**WHAT TO PRODUCE**
Copy every line that holds the string "directamente" from the data below.

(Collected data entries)
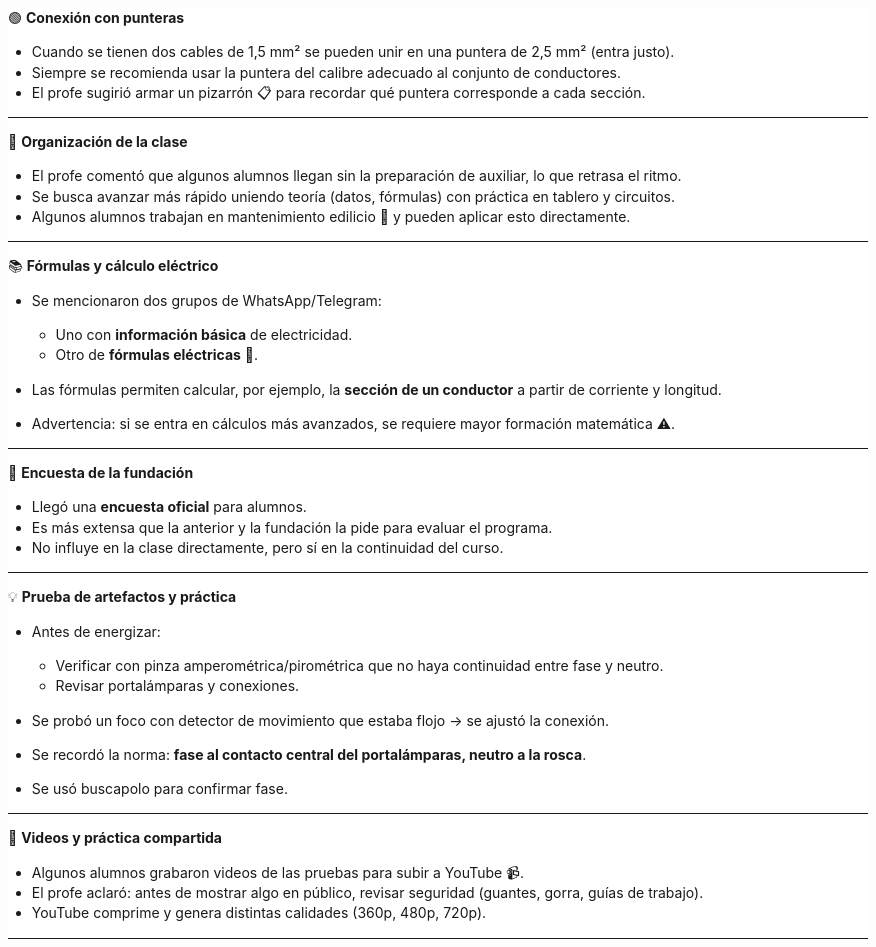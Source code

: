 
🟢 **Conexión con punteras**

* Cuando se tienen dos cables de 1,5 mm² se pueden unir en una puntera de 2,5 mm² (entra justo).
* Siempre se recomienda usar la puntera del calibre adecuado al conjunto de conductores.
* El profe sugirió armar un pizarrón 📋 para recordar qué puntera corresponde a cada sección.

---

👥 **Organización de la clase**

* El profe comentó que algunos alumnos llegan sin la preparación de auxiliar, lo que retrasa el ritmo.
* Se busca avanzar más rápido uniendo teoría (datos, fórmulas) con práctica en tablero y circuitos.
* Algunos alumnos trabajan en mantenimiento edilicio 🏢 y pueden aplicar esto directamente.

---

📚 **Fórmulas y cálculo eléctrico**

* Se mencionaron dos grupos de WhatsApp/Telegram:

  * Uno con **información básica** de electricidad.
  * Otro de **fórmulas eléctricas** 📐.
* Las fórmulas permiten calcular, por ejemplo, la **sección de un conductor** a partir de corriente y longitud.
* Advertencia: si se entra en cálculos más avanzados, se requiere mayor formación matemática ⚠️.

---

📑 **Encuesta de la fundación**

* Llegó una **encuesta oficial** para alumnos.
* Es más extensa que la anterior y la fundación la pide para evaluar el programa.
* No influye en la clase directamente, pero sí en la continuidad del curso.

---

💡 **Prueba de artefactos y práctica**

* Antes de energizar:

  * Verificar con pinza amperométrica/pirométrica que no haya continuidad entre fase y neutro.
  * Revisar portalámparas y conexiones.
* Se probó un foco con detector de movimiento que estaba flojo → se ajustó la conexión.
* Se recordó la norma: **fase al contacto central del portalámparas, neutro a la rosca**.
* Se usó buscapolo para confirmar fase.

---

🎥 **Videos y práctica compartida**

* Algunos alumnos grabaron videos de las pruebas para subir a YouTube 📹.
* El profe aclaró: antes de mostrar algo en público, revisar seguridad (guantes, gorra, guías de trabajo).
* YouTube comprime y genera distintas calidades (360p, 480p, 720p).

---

* * *

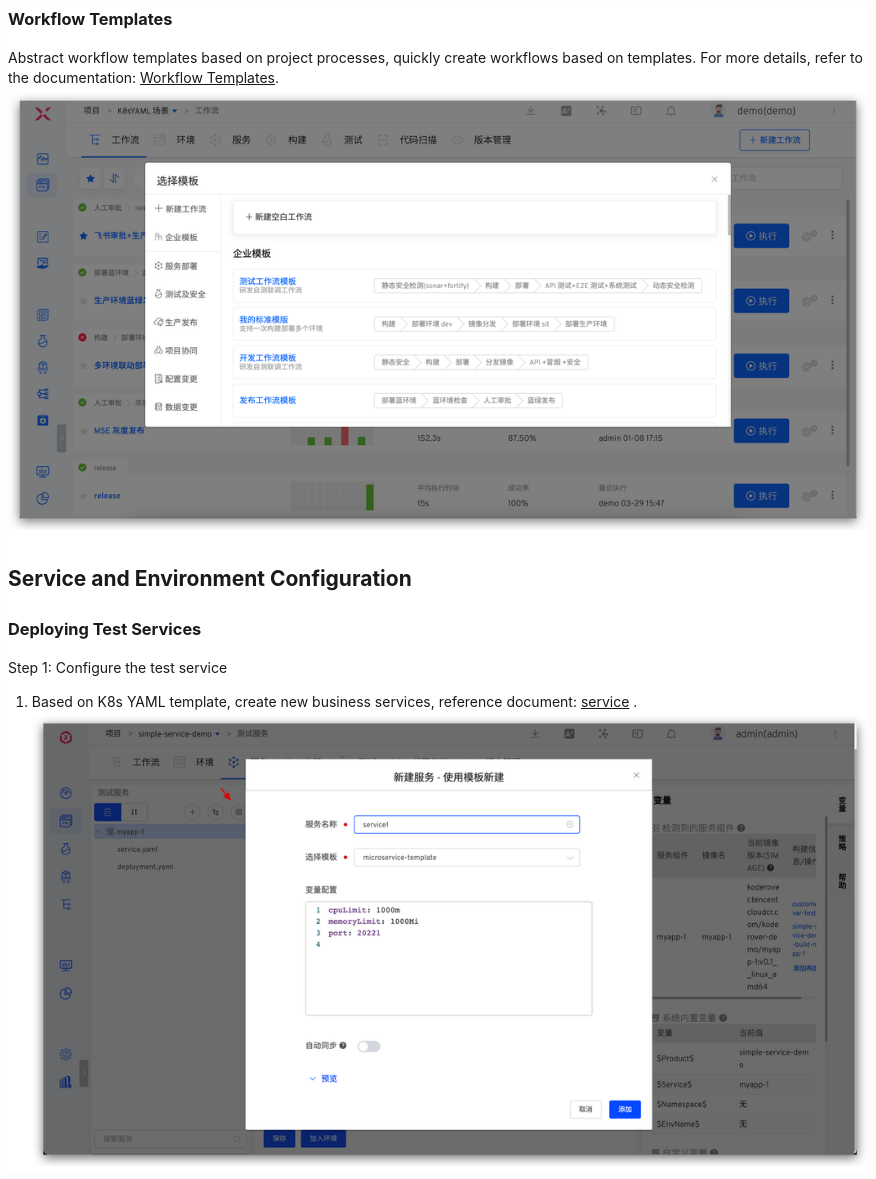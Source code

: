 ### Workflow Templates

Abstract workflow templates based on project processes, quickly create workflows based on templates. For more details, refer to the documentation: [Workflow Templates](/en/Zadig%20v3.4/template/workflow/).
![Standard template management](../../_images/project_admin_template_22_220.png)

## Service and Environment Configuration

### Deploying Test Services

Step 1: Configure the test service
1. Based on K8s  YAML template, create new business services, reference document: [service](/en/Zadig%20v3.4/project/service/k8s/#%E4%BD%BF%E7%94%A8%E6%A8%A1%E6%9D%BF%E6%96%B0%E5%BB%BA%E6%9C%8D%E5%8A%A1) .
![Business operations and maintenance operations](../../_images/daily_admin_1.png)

**OUTPUT FOR THIS TASK**
* Algunos alumnos trabajan en mantenimiento edilicio 🏢 y pueden aplicar esto directamente.
* No influye en la clase directamente, pero sí en la continuidad del curso.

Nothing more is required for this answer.